Bodily Fluids Less Secure that Lipton's iced tea

To the Editor: Oberlin students didn't come to college to be treated like Kindergarteners. Perhaps you've heard this story before. Today I walked up to the circulation desk in Mudd carrying one unopened, vacuum-sealed container of iced tea, a packaged beverage available for sale in the library itself, consisting primarily of water and fructose. For daring to present myself in this fashion I was assessed a five dollar fine. I was told that though there was no grievance procedure, I could talk to the Director, though he was certain to back the fine "100%."

In response to my question, I was told that had this sealed container been in my backpack rather than in my hand, everything would have been all right. Subsequently I conducted a test of the beverage's container, in which I both shook the bottle vigorously while holding it upside-down and deliberately threw it at the ground. I am convinced that there was a greater danger of me, in a sudden wave of uncontrollable nausea, discharging a column of gastrointestinal fluid (a far more volatile substance) over the circulation desk, than of me having an accident that would unleash the destructive powers of this iced tea.

Though I have always faithfully adhered to the prohibition on food and drink in the library, it had never occurred to me that it could extend to sealed packages. As I indicate above, my own body fluids are far less effectively sealed and sequestered than any product packaged in our high-tech world of aesthetically sterile FDA standards.

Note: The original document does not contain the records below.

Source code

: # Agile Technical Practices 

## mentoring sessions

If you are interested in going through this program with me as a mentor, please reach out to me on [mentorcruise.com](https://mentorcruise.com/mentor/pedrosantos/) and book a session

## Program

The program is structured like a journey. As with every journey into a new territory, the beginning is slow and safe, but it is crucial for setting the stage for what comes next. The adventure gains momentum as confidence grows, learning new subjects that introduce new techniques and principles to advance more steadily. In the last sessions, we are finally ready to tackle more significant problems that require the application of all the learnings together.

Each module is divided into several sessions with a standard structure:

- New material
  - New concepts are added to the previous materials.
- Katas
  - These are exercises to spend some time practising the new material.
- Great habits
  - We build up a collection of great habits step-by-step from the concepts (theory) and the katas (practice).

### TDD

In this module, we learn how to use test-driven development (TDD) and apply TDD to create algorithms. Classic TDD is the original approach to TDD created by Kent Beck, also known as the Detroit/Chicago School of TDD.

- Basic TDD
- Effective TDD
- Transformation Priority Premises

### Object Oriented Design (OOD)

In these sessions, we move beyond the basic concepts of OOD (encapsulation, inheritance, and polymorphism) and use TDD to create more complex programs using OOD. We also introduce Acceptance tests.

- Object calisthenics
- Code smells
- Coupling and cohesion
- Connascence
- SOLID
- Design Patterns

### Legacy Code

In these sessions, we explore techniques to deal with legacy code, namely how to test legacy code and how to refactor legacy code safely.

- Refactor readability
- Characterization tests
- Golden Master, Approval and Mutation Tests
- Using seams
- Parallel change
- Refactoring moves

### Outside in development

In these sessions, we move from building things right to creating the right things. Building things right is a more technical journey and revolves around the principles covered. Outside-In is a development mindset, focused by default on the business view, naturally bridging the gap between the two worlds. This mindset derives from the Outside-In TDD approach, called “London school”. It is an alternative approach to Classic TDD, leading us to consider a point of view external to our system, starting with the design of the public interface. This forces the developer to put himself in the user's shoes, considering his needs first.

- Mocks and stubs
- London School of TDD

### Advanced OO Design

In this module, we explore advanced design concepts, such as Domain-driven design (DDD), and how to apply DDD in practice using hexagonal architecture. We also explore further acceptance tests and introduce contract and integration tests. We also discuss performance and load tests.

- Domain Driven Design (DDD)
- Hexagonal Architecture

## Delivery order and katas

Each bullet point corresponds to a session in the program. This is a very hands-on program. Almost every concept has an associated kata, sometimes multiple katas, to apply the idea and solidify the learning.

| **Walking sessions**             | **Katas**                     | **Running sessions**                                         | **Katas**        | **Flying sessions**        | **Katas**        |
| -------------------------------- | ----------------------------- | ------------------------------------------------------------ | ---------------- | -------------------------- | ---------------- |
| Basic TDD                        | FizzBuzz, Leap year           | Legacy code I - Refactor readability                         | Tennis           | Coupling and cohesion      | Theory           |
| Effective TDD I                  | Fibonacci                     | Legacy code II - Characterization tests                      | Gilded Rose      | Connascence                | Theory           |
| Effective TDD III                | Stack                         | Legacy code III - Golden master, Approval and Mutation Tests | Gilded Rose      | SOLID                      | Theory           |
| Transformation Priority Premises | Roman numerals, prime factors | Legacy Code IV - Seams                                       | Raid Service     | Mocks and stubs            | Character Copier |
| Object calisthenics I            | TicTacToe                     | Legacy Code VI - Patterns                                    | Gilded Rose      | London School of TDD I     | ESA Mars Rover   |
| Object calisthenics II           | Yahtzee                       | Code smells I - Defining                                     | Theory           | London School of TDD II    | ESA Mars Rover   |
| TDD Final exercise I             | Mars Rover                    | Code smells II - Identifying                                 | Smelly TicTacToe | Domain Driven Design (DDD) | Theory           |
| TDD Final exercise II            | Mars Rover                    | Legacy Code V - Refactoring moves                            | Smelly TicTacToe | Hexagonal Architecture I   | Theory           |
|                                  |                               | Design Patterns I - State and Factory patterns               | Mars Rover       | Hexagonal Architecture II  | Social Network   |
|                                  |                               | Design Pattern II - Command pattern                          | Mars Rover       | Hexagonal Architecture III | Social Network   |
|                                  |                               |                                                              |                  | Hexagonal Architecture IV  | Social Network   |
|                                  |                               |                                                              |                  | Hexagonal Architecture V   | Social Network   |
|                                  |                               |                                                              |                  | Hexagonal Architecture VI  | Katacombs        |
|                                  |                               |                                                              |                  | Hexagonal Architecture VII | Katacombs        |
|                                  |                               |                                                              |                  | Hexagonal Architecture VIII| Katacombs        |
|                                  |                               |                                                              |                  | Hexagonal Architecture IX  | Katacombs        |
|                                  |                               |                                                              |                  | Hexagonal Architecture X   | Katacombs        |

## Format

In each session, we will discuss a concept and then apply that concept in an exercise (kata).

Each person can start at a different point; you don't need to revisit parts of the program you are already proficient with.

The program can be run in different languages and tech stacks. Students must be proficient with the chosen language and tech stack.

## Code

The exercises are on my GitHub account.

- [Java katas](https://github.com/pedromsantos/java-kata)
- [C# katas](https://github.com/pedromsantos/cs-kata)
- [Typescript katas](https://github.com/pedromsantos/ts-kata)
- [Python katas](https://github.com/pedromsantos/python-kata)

Nevertheless, I don't blame the employee who assessed this fine. I do suppose she was just doing her job. What I fear is that though the Director's secretary was kind enough to verify that my drink was sealed and secure, the Powers that Be won't be susceptible to reason. We'll see what they have to say. It has always been my strange Utopian notion that in institutions of higher learning we seek to condemn arbitrary or senseless exercises of punitive power. If so, we may yet wriggle loose of the elastic nerf lariat of controversy and swim our tadpoly way into the light of redemption, as seen through the refractive properties of a beverage consisting primarily of water and fructose.

-Joshua Kaye (College junior)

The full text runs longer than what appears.